Creating the best algorithms can’t be magic; it needs to be a replicable process for your team. What are the critical needs for this to happen?
According to Gartner, “Companies will be valued not just on their big data, but on the algorithms that turn that data into actions and impact customers.” This emphasizes the need for organizations to embrace algorithms as the foundation of their business logic.
An effective algorithm is not a hit-or-miss proposition, but a creation that depends on a complete, end-to-end and repeatable process: from data gathering and testing to retraining and revision.
Here are four ways to put your organization in an optimal position to benefit from a continuous flow of ever-improving algorithms – and positive business outcomes.
#1: Streamline Data Gathering
Thanks to the masses of data now coming from devices and applications, data scientists have more raw material than ever to work with. This flow of data creates a technical challenge because, for any given project, you need to separate the meaningful data from the noise.
It is not always immediately apparent exactly what data is meaningful since the design and development process can require many iterations, with each benefitting from a continuing influx of new data.
The solution: don’t throw anything away. Keep all data in its original form, or as close as possible, so that it is easily accessible throughout the design project. This can put a strain on computing resources, but today’s cloud-based analytics platforms are well-equipped to handle such workloads.
#2: Facilitate Teamwork
At a high level, the algorithm-design workflow is relatively straightforward: define questions; gather the data; explore and validate the data; build a model; perform an analysis, which may require adding more data; generate outputs, whether a model, a visualization, new KPIs or a new process; deploy and evaluate.
Typical team makeup is also straightforward. As the project owner, the data scientist interprets the problem, decides what inputs to use, designs the model, and sequences test and training iterations. The business analyst represents the customer and helps form the questions or KPIs to be considered, evaluate tests, and validate outputs along the way.
The software engineer’s main job is to turn the model into an operational asset that will be reliable, repeatable, and as efficient as possible.
The design workflow can be challenging for a number of reasons. It’s largely a creative process, for one, and it doesn’t fit neatly into a project-management worksheet since there can be unexpected delays in collecting new data needed to inform the model.
For this reason, the data scientist, as the team lead, must work to balance and expedite the workloads of the team members. This can be difficult because the people filling the roles of business analyst and software engineer may have other jobs to do in the organization. Good planning and clear, regular communication are necessary to make the best use of their time.
It’s also valuable for the data scientist to be as self-sufficient as possible so he or she doesn’t have to rely on team members to do jobs outside of their main responsibilities. For instance, if there’s suddenly a need for some historical data locked in an obscure database, the data scientist might need the software engineer to help them gain access – which may work against streamlining the process.
This is one of several places where technology can help.

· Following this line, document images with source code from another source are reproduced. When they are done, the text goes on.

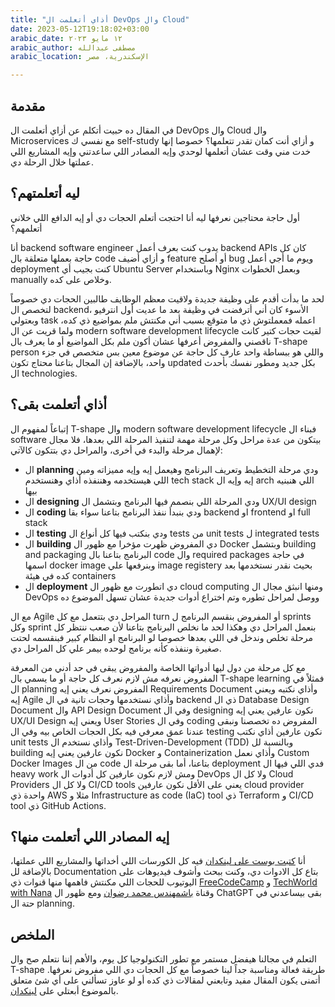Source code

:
 ```yaml
---
title: "أذاي أتعلمت ال DevOps وال Cloud"
date: 2023-05-12T19:18:02+03:00
arabic_date: ١٢ مايو ٢٠٢٣
arabic_author: مصطفى عبدالله
arabic_location: الإسكندرية، مصر

---
```

## مقدمة
في المقال ده حبيت أتكلم عن أزاي أتعلمت ال DevOps وال Cloud وال Microservices مع نفسي ك self-study و أزاي أنت كمان تقدر تتعلمها؟ خصوصا إنها خدت مني وقت عشان أتعلمها لوحدي وإيه المصادر اللي ساعدتني وإيه المشاريع اللي عملتها خلال الرحلة دي.


## ليه أتعلمتهم؟
أول حاجة محتاجين نعرفها ليه أنا احتجت أتعلم الحجات دي أو إيه الدافع اللي خلاني أتعلمهم؟

أنا backend software engineer يدوب كنت بعرف أعمل backend APIs كان كل حاجة بعملها متعلقة بال code و أزاي أضيف feature أو أصلح bug ويوم ما أجي أعمل deployment كنت بجيب أي Ubuntu Server وباستخدام Nginx وبعمل الخطوات manually وخلاص على كده.

لحد ما بدأت أقدم على وظيفة جديدة ولاقيت معظم الوظايف طالبين الحجات دي خصوصاً لتخصص ال backend، الأسوء كان أني أترفضت في وظيفة بعد ما عديت أول انترفيو وبعتولي task اعمله فمعملتوش ذي ما متوقع بسبب أني مكنتش ملم بمواضيع ذي كده، ولما قريت عن ال modern software development lifecycle لقيت حجات كتير كانت ناقصني والمفروض أعرفها عشان أكون ملم بكل المواضيع أو ما يعرف بال T-shape person واللي هو ببساطة واحد عارف كل حاجة عن موضوع معين بس متخصص في جزء واحد، بالإضافة إن المجال بتاعنا محتاج تكون updated بكل جديد ومطور نفسك بأحدث ال technologies.

## أذاي أتعلمت بقى؟

إتباعاً لمفهوم ال T-shape وال modern software development lifecycle فبناء ال software بيتكون من عدة مراحل وكل مرحلة مهمة لتنفيذ المرحلة اللي بعدها، فلا مجال لإهمال مرحلة والبدء في أخرى، والمراحل دي بتتكون كالآتي:

- ال **planning** ودي مرحلة التخطيط وتعريف البرنامج وهيعمل إيه وإيه مميزاته ومين اللي هيستخدمه وهننفذه أذاي وهنستخدم tech stack إيه وإيه ال arch اللي هنبنيه بيها
- ال **designing** ودي المرحلة اللي بنصمم فيها البرنامج وبتشمل ال UX/UI design
- ال **coding** ودي بنبدأ ننفذ البرنامج بتاعنا سواء بقا backend او frontend او full stack
- ال **testing** ودي بنكتب فيها كل أنواع ال tests من unit tests ل integrated tests
- ال **building** دي المفروض ظهرت مؤخرا مع ظهور ال Docker وبتشمل building and packaging البرنامج بتاعنا بال code وال required packages في حاجة اسمها docker image وبنرفعها علي image registery بحيث نقدر نستخدمها بعد كده في هيئة containers
- ال **deployment** دي اتطورت مع ظهور ال cloud computing ومنها انبثق مجال ال DevOps ووصل لمراحل تطوره وتم اختراع أدوات جديدة عشان تسهل الموضوع ده

مع ال Agile المراحل دي بتتعمل مع كل turn أو المفروض بنقسم البرنامج ل sprints وكل sprint بنعمل المراحل دي وهكذا لحد ما نخلص البرنامج بتاعنا لأن صعب ننتظر كل مرحلة تخلص وندخل في اللي بعدها خصوصا لو البرنامج او النظام كبير فبنقسمه لحتت صغيرة وننفذه كأنه برنامج لوحده بيمر علي كل المراحل دي.

مع كل مرحلة من دول ليها أدواتها الخاصة والمفروض يبقى في حد أدني من المعرفة المفروض نعرفه مش لازم نعرف كل حاجة أو ما يسمي بال T-shape learning فمثلاً في ال planning المفروض نعرف يعني إيه Requirements Document وأذاي نكتبه ويعني إيه Agile وأذاي نستخدمها وحجات تانية في ال backend ذي ال Database Design Document وال API Design Document وفي ال designing نكون عارفين يعني إيه UX/UI Design ويعني إيه User Stories وفي ال coding المفروض ده تخصصنا ونبقى عندنا عمق معرفي فيه بكل الحجات الخاص بيه وفي ال testing نكون عارفين أذاي نكتب unit tests وأذاي نستخدم ال Test-Driven-Development (TDD) وبالنسبة لل building نكون عارفين يعني إيه Docker و Containerization وأذاي نعمل Custom Docker Images من ال code بتاعنا، أما بقى مرحلة ال deployment فدي اللي فيها ال heavy work ومش لازم نكون عارفين كل أدوات ال DevOps ولا كل ال Cloud Providers ولا كل ال CI/CD tools يعني على الأقل نكون عارفين cloud provider واحدة ذي AWS مثلا و Infrastructure as code (IaC) tool ذي Terraform و CI/CD tool ذي GitHub Actions.

## إيه المصادر اللي أتعلمت منها؟

أنا [كتبت بوست على لينكدان](https://www.linkedin.com/posts/mustafaabdulluh_i-recently-improved-my-skills-in-microservices-activity-7050936883920388096-_n3h/) فيه كل الكورسات اللي أخداتها والمشاريع اللي عملتها، بالإضافة لل Documentation بتاع كل الادوات دي، وكنت ببحث وأشوف فيديوهات على اليوتيوب للحجات اللي مكنتش فاهمها منها قنوات ذي [FreeCodeCamp](https://www.youtube.com/c/Freecodecamp) و [TechWorld with Nana](https://www.youtube.com/c/techworldwithnana) وقناة [باشمهندس محمد رضوان](https://www.youtube.com/channel/UC-G5jjBDFow_FRXql0t1JMQ) ومع ظهور ال ChatGPT بقى بيساعدني في حتة ال 
planning.

## الملخص
التعلم في مجالنا هيفضل مستمر مع تطور التكنولوجيا كل يوم، والأهم إننا نتعلم صح وال T-shape طريقة فعالة ومناسبة جداً لينا خصوصاً مع كل الحجات دي اللي مفروض نعرفها. أتمنى يكون المقال مفيد وتابعني لمقالات ذي كده أو لو عاوز تسألني على أي شئ متعلق بالموضوع أبعتلي على [لينكدان](https://linkedin.com/in/mustafaabdulluh).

If the data scientist has access to self-service analytics, he or she can do spur-of-the-moment data queries. This saves time and benefits the clear-mindedness needed for the creative process.
A robust data management platform that supports common data formats and can maintain large volumes of “hot” data simplifies the process of collecting historical data. This reduces the need for help from IT and saves time while also bolstering the creative process.
#3: Track/Adjust Performance Over Time
Getting the algorithm into production is an important step, but the job is not yet finished. It’s now up to the team to determine how well the algorithm performs and when retraining will be necessary. This is critical to the process because business conditions are constantly changing. For instance, the business might change the price of some products or add new versions. During this time the algorithm will need to be retrained to learn the impact of these changes.
To streamline this process it is valuable to instrument the algorithm appropriately and to take the time and resources necessary to track operational performance.
#4: Maintain Commitment
It is also vitally important for the project, and the team, to have the organization’s full commitment to the long-term well-being of data development efforts in general.
In fact, for the success of the organization’s algorithms – and for the business itself – it’s essential that the data science function be tied as closely as possible to top-tier strategic planning. In a well-run organization, data will have first-class citizenship and the data scientist will have regular C-level access. The reason: the work of designing and producing algorithms spans the entire business – from operations to marketing and sales – and therefore should not be buried in the organization.
Top-tier companies know this – there’s a good likelihood that the data scientist will be reporting to the head of data science, with that person reporting to the CEO or COO. That’s the best way to streamline the design, testing, and production of algorithms, and the best way to position the business in the brave new world of digital transformation.